Public Employee Payroll – Frequently Asked Questions

Q: Why are you doing this?

Employee salaries, wages and benefits is one of the largest short term and long term costs to the Alaska taxpayer. Whether you think taxes are too high or too low, monitoring payroll costs is a mark of fiscal responsibility. You may disagree with FDR’s concerns about public employee unions, but it is difficult to disgree with the proposition that taxpayers need to know.

Q: How much should these employees be paid?

The Alaska Policy Forum is making this database available merely to allow the funders of government services (taxpayers) to decide whether the services they are getting are worth the costs that are being incurred.
We want the user of the database to ask, “Is the taxpayer getting a good value?” The term “value” used here is defined as the service taxpayers want/need at a price that they are willing to pay. The Alaska Policy Forum may, in the future, analyze whether a service is costing too much; but the purpose of this database is so that if and when that debate takes place, all sides are starting with the same facts.

Q: Why aren’t you displaying the salaries of businesses contracting with government?

Certainly, all contracts that private entities have with taxpayer funded entities should be open for the public to see. But, in a contract scenario, the government is paying for a service set by a contract with (presumably) a measureable definition of success. When the “job” is finished, it’s over. There are no more costs, unless the delivered service was something that requires maintenance and overhead (e.g., a building). In short, The employees of the contracted business are not public employees and as such their employer can withhold salary data.
In contrast, when a permanent government employee is finished working on a project, the employee must continue on the payroll. This is not to say that contracting out is always better than hiring permanent employees. But, in order to argue that a service should or should not be contracted out, both sides have to answer the question, “How much are we currently spending to provide a service?” That’s a question this database can help answer.

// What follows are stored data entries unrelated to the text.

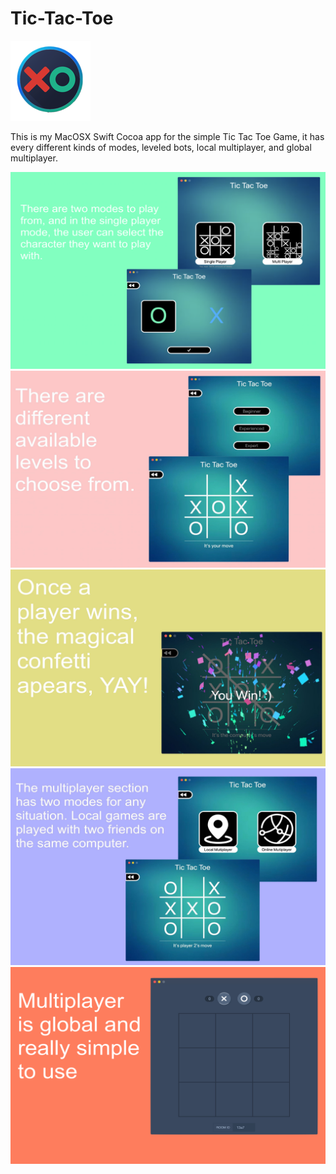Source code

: # Tic-Tac-Toe
![App Icon](https://github.com/Aries-Sciences-LLC/Tic-Tac-Toe/blob/master/Icon.iconset/Icon_128x128.png)

This is my MacOSX Swift Cocoa app for the simple Tic Tac Toe Game, it has every different kinds of modes, leveled bots, local multiplayer, and global multiplayer.

![](https://github.com/Aries-Sciences-LLC/Tic-Tac-Toe/blob/master/ScreenShots/ScreenShot1.png)
![](https://github.com/Aries-Sciences-LLC/Tic-Tac-Toe/blob/master/ScreenShots/ScreenShot2.jpg)
![](https://github.com/Aries-Sciences-LLC/Tic-Tac-Toe/blob/master/ScreenShots/ScreenShot3.jpg)
![](https://github.com/Aries-Sciences-LLC/Tic-Tac-Toe/blob/master/ScreenShots/ScreenShot4.jpg)
![](https://github.com/Aries-Sciences-LLC/Tic-Tac-Toe/blob/master/ScreenShots/ScreenShot5.png)
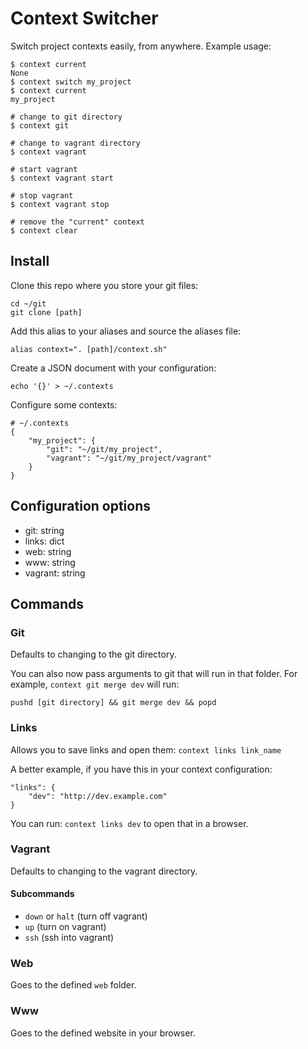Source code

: # Context Switcher

Switch project contexts easily, from anywhere. Example usage:

    $ context current
    None
    $ context switch my_project
    $ context current
    my_project

    # change to git directory
    $ context git

    # change to vagrant directory
    $ context vagrant

    # start vagrant
    $ context vagrant start

    # stop vagrant
    $ context vagrant stop

    # remove the "current" context
    $ context clear

## Install

Clone this repo where you store your git files:

    cd ~/git
    git clone [path]

Add this alias to your aliases and source the aliases file:

    alias context=". [path]/context.sh"

Create a JSON document with your configuration:

    echo '{}' > ~/.contexts

Configure some contexts:

    # ~/.contexts
    {
    	"my_project": {
    		"git": "~/git/my_project",
    		"vagrant": "~/git/my_project/vagrant"
    	}
    }

## Configuration options

* git: string
* links: dict
* web: string
* www: string
* vagrant: string

## Commands

### Git

Defaults to changing to the git directory.

You can also now pass arguments to git that will run in that folder. For example, `context git merge dev` will run:

    pushd [git directory] && git merge dev && popd

### Links

Allows you to save links and open them: `context links link_name`

A better example, if you have this in your context configuration:

    "links": {
        "dev": "http://dev.example.com"
    }

You can run: `context links dev` to open that in a browser.

### Vagrant

Defaults to changing to the vagrant directory.

#### Subcommands

* `down` or `halt` (turn off vagrant)
* `up` (turn on vagrant)
* `ssh` (ssh into vagrant)

### Web

Goes to the defined `web` folder.

### Www

Goes to the defined website in your browser.
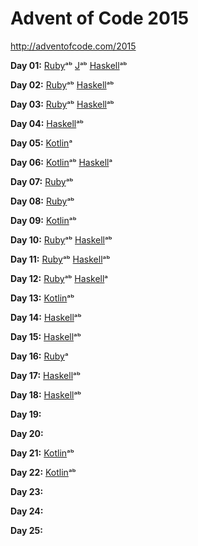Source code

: # Advent of Code 2015

http://adventofcode.com/2015

**Day 01:**
[Ruby](ruby/01.rb)ᵃᵇ
[J](j/01.ijs)ᵃᵇ
[Haskell](haskell/01.hs)ᵃᵇ

**Day 02:**
[Ruby](ruby/02.rb)ᵃᵇ
[Haskell](haskell/02.hs)ᵃᵇ

**Day 03:**
[Ruby](ruby/03.rb)ᵃᵇ
[Haskell](haskell/03.hs)ᵃᵇ

**Day 04:**
[Haskell](haskell/04.hs)ᵃᵇ

**Day 05:**
[Kotlin](kotlin/src/main/kotlin/net/daniero/day05/Day05.kt)ᵃ

**Day 06:**
[Kotlin](kotlin/src/main/kotlin/net/daniero/day06/Day06.kt)ᵃᵇ
[Haskell](haskell/06.hs)ᵃ

**Day 07:**
[Ruby](ruby/07.rb)ᵃᵇ

**Day 08:**
[Ruby](ruby/08.rb)ᵃᵇ

**Day 09:**
[Kotlin](kotlin/src/main/kotlin/net/daniero/day09/Day09.kt)ᵃᵇ

**Day 10:**
[Ruby](ruby/10.rb)ᵃᵇ
[Haskell](haskell/10.hs)ᵃᵇ

**Day 11:**
[Ruby](ruby/11.rb)ᵃᵇ
[Haskell](haskell/11.hs)ᵃᵇ

**Day 12:**
[Ruby](ruby/11.rb)ᵃᵇ
[Haskell](haskell/11.hs)ᵃ

**Day 13:**
[Kotlin](kotlin/src/main/kotlin/net/daniero/day13/Day13.k)ᵃᵇ

**Day 14:**
[Haskell](haskell/14.hs)ᵃᵇ

**Day 15:**
[Haskell](haskell/15.hs)ᵃᵇ

**Day 16:**
[Ruby](ruby/16.rb)ᵃ

**Day 17:**
[Haskell](haskell/17.hs)ᵃᵇ

**Day 18:**
[Haskell](haskell/18.hs)ᵃᵇ

**Day 19:**

**Day 20:**

**Day 21:**
[Kotlin](kotlin/src/main/kotlin/net/daniero/day21/Day21.k)ᵃᵇ

**Day 22:**
[Kotlin](kotlin/src/main/kotlin/net/daniero/day22/Day21.k)ᵃᵇ

**Day 23:**

**Day 24:**

**Day 25:**

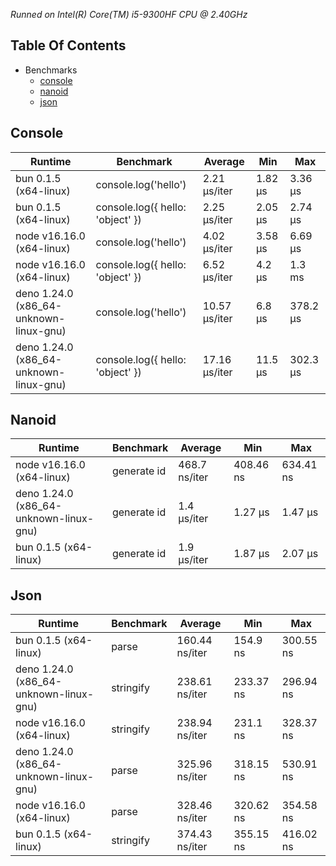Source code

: *Runned on Intel(R) Core(TM) i5-9300HF CPU @ 2.40GHz*

## Table Of Contents

- Benchmarks
   - [console](#console)
   - [nanoid](#nanoid)
   - [json](#json)

## Console
| Runtime                                | Benchmark                        | Average       | Min     | Max      |
| -------------------------------------- | -------------------------------- | ------------- | ------- | -------- |
| bun 0.1.5 (x64-linux)                  | console.log('hello')             | 2.21 µs/iter  | 1.82 µs | 3.36 µs  |
| bun 0.1.5 (x64-linux)                  | console.log({ hello: 'object' }) | 2.25 µs/iter  | 2.05 µs | 2.74 µs  |
| node v16.16.0 (x64-linux)              | console.log('hello')             | 4.02 µs/iter  | 3.58 µs | 6.69 µs  |
| node v16.16.0 (x64-linux)              | console.log({ hello: 'object' }) | 6.52 µs/iter  | 4.2 µs  | 1.3 ms   |
| deno 1.24.0 (x86_64-unknown-linux-gnu) | console.log('hello')             | 10.57 µs/iter | 6.8 µs  | 378.2 µs |
| deno 1.24.0 (x86_64-unknown-linux-gnu) | console.log({ hello: 'object' }) | 17.16 µs/iter | 11.5 µs | 302.3 µs |

## Nanoid
| Runtime                                | Benchmark   | Average       | Min       | Max       |
| -------------------------------------- | ----------- | ------------- | --------- | --------- |
| node v16.16.0 (x64-linux)              | generate id | 468.7 ns/iter | 408.46 ns | 634.41 ns |
| deno 1.24.0 (x86_64-unknown-linux-gnu) | generate id | 1.4 µs/iter   | 1.27 µs   | 1.47 µs   |
| bun 0.1.5 (x64-linux)                  | generate id | 1.9 µs/iter   | 1.87 µs   | 2.07 µs   |

## Json
| Runtime                                | Benchmark | Average        | Min       | Max       |
| -------------------------------------- | --------- | -------------- | --------- | --------- |
| bun 0.1.5 (x64-linux)                  | parse     | 160.44 ns/iter | 154.9 ns  | 300.55 ns |
| deno 1.24.0 (x86_64-unknown-linux-gnu) | stringify | 238.61 ns/iter | 233.37 ns | 296.94 ns |
| node v16.16.0 (x64-linux)              | stringify | 238.94 ns/iter | 231.1 ns  | 328.37 ns |
| deno 1.24.0 (x86_64-unknown-linux-gnu) | parse     | 325.96 ns/iter | 318.15 ns | 530.91 ns |
| node v16.16.0 (x64-linux)              | parse     | 328.46 ns/iter | 320.62 ns | 354.58 ns |
| bun 0.1.5 (x64-linux)                  | stringify | 374.43 ns/iter | 355.15 ns | 416.02 ns |

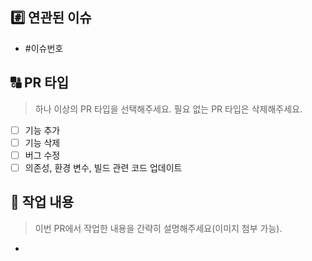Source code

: ## #️⃣ 연관된 이슈

- #이슈번호

## 🔠 PR 타입

> 하나 이상의 PR 타입을 선택해주세요.
> 필요 없는 PR 타입은 삭제해주세요.

- [ ] 기능 추가
- [ ] 기능 삭제
- [ ] 버그 수정
- [ ] 의존성, 환경 변수, 빌드 관련 코드 업데이트

## 📝 작업 내용

> 이번 PR에서 작업한 내용을 간략히 설명해주세요(이미지 첨부 가능).

-
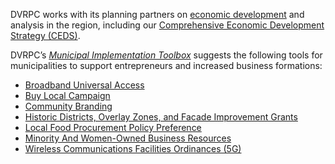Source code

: DVRPC works with its planning partners on [economic development](https://www.dvrpc.org/Economic/) and analysis in the region, including our [Comprehensive Economic Development Strategy (CEDS)](https://www.google.com/url?q=https://www.dvrpc.org/economic/ceds/&sa=D&source=docs&ust=1680730559432492&usg=AOvVaw3TCXHgfvGbTnhfthVV-c7I).

DVRPC’s _[Municipal Implementation Toolbox](https://www.dvrpc.org/Plan/MIT/)_ suggests the following tools for municipalities to support entrepreneurs and increased business formations:

* [Broadband Universal Access](https://www.dvrpc.org/Plan/MIT/broadbanduniversalaccess)
* [Buy Local Campaign](https://www.dvrpc.org/Plan/MIT/buylocalcampaign)
* [Community Branding](https://www.dvrpc.org/Plan/MIT/communitybranding)
* [Historic Districts, Overlay Zones, and Facade Improvement Grants](https://www.dvrpc.org/Plan/MIT/historicdistrictsoverlayzonesandfacadeimprovementgrants)
* [Local Food Procurement Policy Preference](https://www.dvrpc.org/Plan/MIT/broadbanduniversalaccess)
* [Minority And Women-Owned Business Resources](https://www.dvrpc.org/Plan/MIT/minorityandwomen-ownedbusinessresources)
* [Wireless Communications Facilities Ordinances (5G)](https://www.dvrpc.org/Plan/MIT/minorityandwomen-ownedbusinessresources)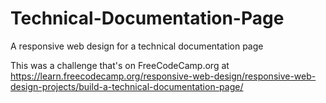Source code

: # Technical-Documentation-Page
A responsive web design for a technical documentation page

This was a challenge that's on FreeCodeCamp.org at https://learn.freecodecamp.org/responsive-web-design/responsive-web-design-projects/build-a-technical-documentation-page/
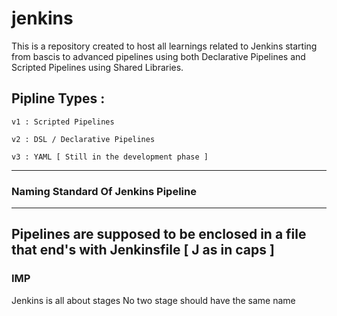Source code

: # jenkins

This is a repository created to host all learnings related to Jenkins starting from bascis to advanced pipelines using both Declarative Pipelines and Scripted Pipelines using Shared Libraries.

Pipline Types :
---
    v1 : Scripted Pipelines 

    v2 : DSL / Declarative Pipelines

    v3 : YAML [ Still in the development phase ]
---

### Naming Standard Of Jenkins Pipeline
---
Pipelines are supposed to be enclosed in a file that end's with Jenkinsfile [ J as in caps ]
---

### IMP
Jenkins is all about stages
No two stage should have the same name
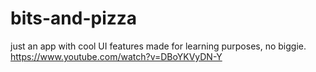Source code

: # bits-and-pizza
just an app with cool UI features made for learning purposes, no biggie.
</br>https://www.youtube.com/watch?v=DBoYKVyDN-Y
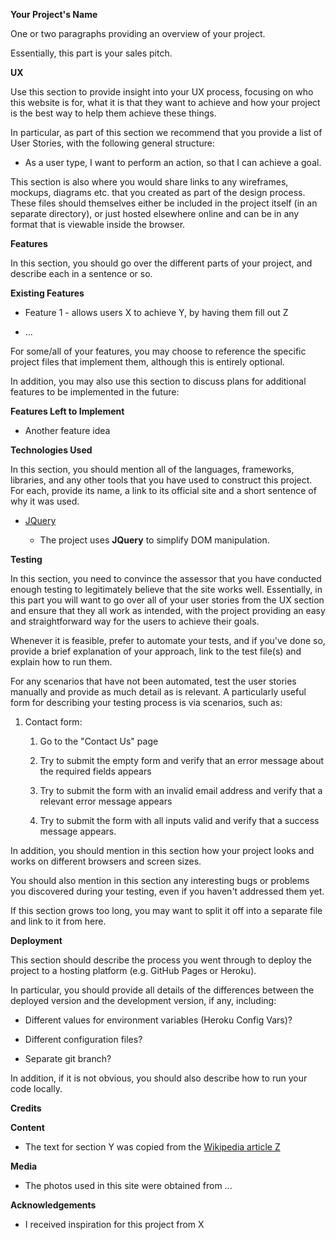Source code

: **Your Project's Name**

One or two paragraphs providing an overview of your project.

Essentially, this part is your sales pitch.

**UX**

Use this section to provide insight into your UX process, focusing on who this
website is for, what it is that they want to achieve and how your project is the
best way to help them achieve these things.

In particular, as part of this section we recommend that you provide a list of
User Stories, with the following general structure:

-   As a user type, I want to perform an action, so that I can achieve a goal.

This section is also where you would share links to any wireframes, mockups,
diagrams etc. that you created as part of the design process. These files should
themselves either be included in the project itself (in an separate directory),
or just hosted elsewhere online and can be in any format that is viewable inside
the browser.

**Features**

In this section, you should go over the different parts of your project, and
describe each in a sentence or so.

**Existing Features**

-   Feature 1 - allows users X to achieve Y, by having them fill out Z

-   ...

For some/all of your features, you may choose to reference the specific project
files that implement them, although this is entirely optional.

In addition, you may also use this section to discuss plans for additional
features to be implemented in the future:

**Features Left to Implement**

-   Another feature idea

**Technologies Used**

In this section, you should mention all of the languages, frameworks, libraries,
and any other tools that you have used to construct this project. For each,
provide its name, a link to its official site and a short sentence of why it was
used.

-   [JQuery](https://jquery.com)

    -   The project uses **JQuery** to simplify DOM manipulation.

**Testing**

In this section, you need to convince the assessor that you have conducted
enough testing to legitimately believe that the site works well. Essentially, in
this part you will want to go over all of your user stories from the UX section
and ensure that they all work as intended, with the project providing an easy
and straightforward way for the users to achieve their goals.

Whenever it is feasible, prefer to automate your tests, and if you've done so,
provide a brief explanation of your approach, link to the test file(s) and
explain how to run them.

For any scenarios that have not been automated, test the user stories manually
and provide as much detail as is relevant. A particularly useful form for
describing your testing process is via scenarios, such as:

1.  Contact form:

    1.  Go to the "Contact Us" page

    2.  Try to submit the empty form and verify that an error message about the
        required fields appears

    3.  Try to submit the form with an invalid email address and verify that a
        relevant error message appears

    4.  Try to submit the form with all inputs valid and verify that a success
        message appears.

In addition, you should mention in this section how your project looks and works
on different browsers and screen sizes.

You should also mention in this section any interesting bugs or problems you
discovered during your testing, even if you haven't addressed them yet.

If this section grows too long, you may want to split it off into a separate
file and link to it from here.

**Deployment**

This section should describe the process you went through to deploy the project
to a hosting platform (e.g. GitHub Pages or Heroku).

In particular, you should provide all details of the differences between the
deployed version and the development version, if any, including:

-   Different values for environment variables (Heroku Config Vars)?

-   Different configuration files?

-   Separate git branch?

In addition, if it is not obvious, you should also describe how to run your code
locally.

**Credits**

**Content**

-   The text for section Y was copied from the [Wikipedia article
    Z](https://en.wikipedia.org/wiki/Z)

**Media**

-   The photos used in this site were obtained from ...

**Acknowledgements**

-   I received inspiration for this project from X
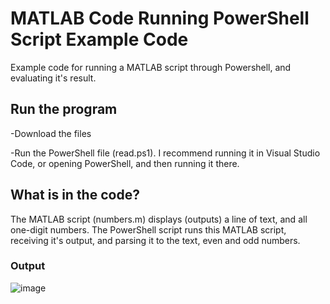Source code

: # MATLAB Code Running PowerShell Script Example Code
Example code for running a MATLAB script through Powershell, and evaluating it's result.

## Run the program 

-Download the files

-Run the PowerShell file (read.ps1). I recommend running it in Visual Studio Code, or opening PowerShell, and then running it there.


## What is in the code?
The MATLAB script (numbers.m) displays (outputs) a line of text, and all one-digit numbers.
The PowerShell script runs this MATLAB script, receiving it's output, and parsing it to the text, even and odd numbers.

### Output
![image](https://user-images.githubusercontent.com/82604073/235335462-a8331370-3df3-4025-aa4c-11089519946b.png)


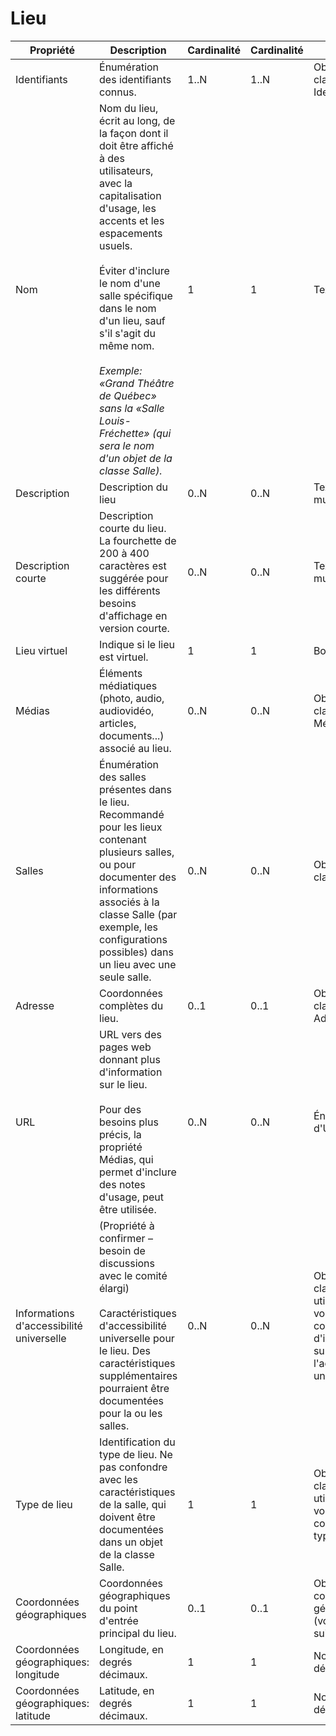 # Lieu

| Propriété | Description | Cardinalité | Cardinalité | Type |
| ------------ | ------------- | ------------ | ------------ |------------ |
| Identifiants | Énumération des identifiants connus. | 1..N | 1..N | Objets de la classe utilitaire Identifiant |
| Nom | Nom du lieu, écrit au long, de la façon dont il doit être affiché à des utilisateurs, avec la capitalisation d'usage, les accents et les espacements usuels.<br><br>Éviter d'inclure le nom d'une salle spécifique dans le nom d'un lieu, sauf s'il s'agit du même nom.<br><br>_Exemple: «Grand Théâtre de Québec» sans la «Salle Louis-Fréchette» (qui sera le nom d'un objet de la classe Salle)._ | 1 | 1 | Texte long |
| Description | Description du lieu | 0..N | 0..N | Texte long multilingue |
| Description courte | Description courte du lieu. La fourchette de 200 à 400 caractères est suggérée pour les différents besoins d'affichage en version courte. | 0..N | 0..N | Texte long multilingue |
| Lieu virtuel | Indique si le lieu est virtuel. | 1 | 1 | Booléen |
| Médias | Éléments médiatiques (photo, audio, audiovidéo, articles, documents...) associé au lieu. | 0..N | 0..N | Objet de la classe utilitaire Média |
| Salles | Énumération des salles présentes dans le lieu. Recommandé pour les lieux contenant plusieurs salles, ou pour documenter des informations associés à la classe Salle (par exemple, les configurations possibles) dans un lieu avec une seule salle. | 0..N | 0..N | Objets de la classe Salle |
| Adresse | Coordonnées complètes du lieu. | 0..1 | 0..1 | Objet de la classe utilitaire Adresse |
| URL | URL vers des pages web donnant plus d'information sur le lieu.<br><br>Pour des besoins plus précis, la propriété Médias, qui permet d'inclure des notes d'usage, peut être utilisée. | 0..N | 0..N | Énumération d'URL |
| Informations d'accessibilité universelle | (Propriété à confirmer – besoin de discussions avec le comité élargi)<br><br>Caractéristiques d'accessibilité universelle pour le lieu. Des caractéristiques supplémentaires pourraient être documentées pour la ou les salles. | 0..N | 0..N | Objets de la classe Terme utilisant un vocabulaire contrôlé d'information sur l'accessibilité universelle |
| Type de lieu | Identification du type de lieu. Ne pas confondre avec les caractéristiques de la salle, qui doivent être documentées dans un objet de la classe Salle. | 1 | 1 | Objets de la classe Terme utilisant un vocabulaire contrôlé de type de lieu |
| Coordonnées géographiques | Coordonnées géographiques du point d'entrée principal du lieu. | 0..1 | 0..1 | Objet de coordonnées géographiques (voir les lignes suivantes) |
| Coordonnées géographiques: longitude | Longitude, en degrés décimaux. | 1 | 1 | Nombre décimal |
| Coordonnées géographiques: latitude | Latitude, en degrés décimaux. | 1 | 1 | Nombre décimal |
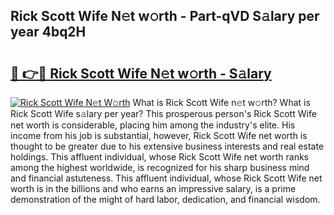 ## Rick Scott Wife N𝚎t w𝚘rth - Part-qVD S𝚊lary per year 4bq2H

# <h2><a href="http://gc0kgv.nevu.top/?p=Rick+Scott+Wife">🔗 👉🔴 Rick Scott Wife N𝚎t w𝚘rth - S𝚊lary</a></h2>

[![Rick Scott Wife N𝚎t W𝚘rth](https://i.imgur.com/Oavwk0R.jpeg)](http://gc0kgv.nevu.top/?p=Rick+Scott+Wife)
What is Rick Scott Wife n𝚎t w𝚘rth? What is Rick Scott Wife s𝚊lary per year?
This prosperous person's Rick Scott Wife net worth is considerable, placing him among the industry's elite. His income from his job is substantial, however, Rick Scott Wife net worth is thought to be greater due to his extensive business interests and real estate holdings. This affluent individual, whose Rick Scott Wife net worth ranks among the highest worldwide, is recognized for his sharp business mind and financial astuteness. This affluent individual, whose Rick Scott Wife net worth is in the billions and who earns an impressive salary, is a prime demonstration of the might of hard labor, dedication, and financial wisdom.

Q: Why do you provide actual names in the database? Isn’t that a bit invasive?

One of the problems with providing numbers without names is that taxpayers often forget that there are real people doing these jobs. They are not faceless numbers. That’s important to remember, even if you are arguing for cutting a service that will end someone’s job. It may not change the fact that some trimming back of government services is needed, but it still needs to be considered.
On the other hand, when you work as a permanent employee for an entity that is funded by taxpayers, it is reasonable for taxpayers to expect to know who has been employed to carry out the services they are paying for and how much they are being paid for their services.

Q: How, from where and how often do you get updated information?

The data are acquired from the government entities themselves. We aim to keep the existing information relevant by updating it at least once a year.

Q: My salary information is incorrect.  Why?

All payroll data in this database is public record. The information is presented exactly as provided by official government agencies for the period in question. It will not reflect a change in salary subsequent to that period; for example, an employee salary included in a database for 2009 will not reflect a raise effective in 2010.

If you believe we have been given inaccurate data, please contact us and we will work to correct the mistake with the appropriate entity.

Q: Why are some employees listed twice?

You may find that some employees are listed twice. We requested payroll information as of the last pay period in 2010, so that users could get a good picture of what was paid out for the year to a given employee.

If an employee’s status changed during the year (e.g. the employee started in a different position or joined a different bargaining unit), some government entities may add them as a new line in their employee list. They aren’t being paid for two positions. It’s simply a new entry on the list. If you find duplicate names, that means there was a status change, and each entry reflects what the employee was paid for the time in that status.

Q: Why are some full-time employee salaries so low?

Some salaries are low even though they are full time, because they were hired after the start of 2010, and sometimes late in 2010. This database is a record of what was paid out for that position as of the last pay period in 2010.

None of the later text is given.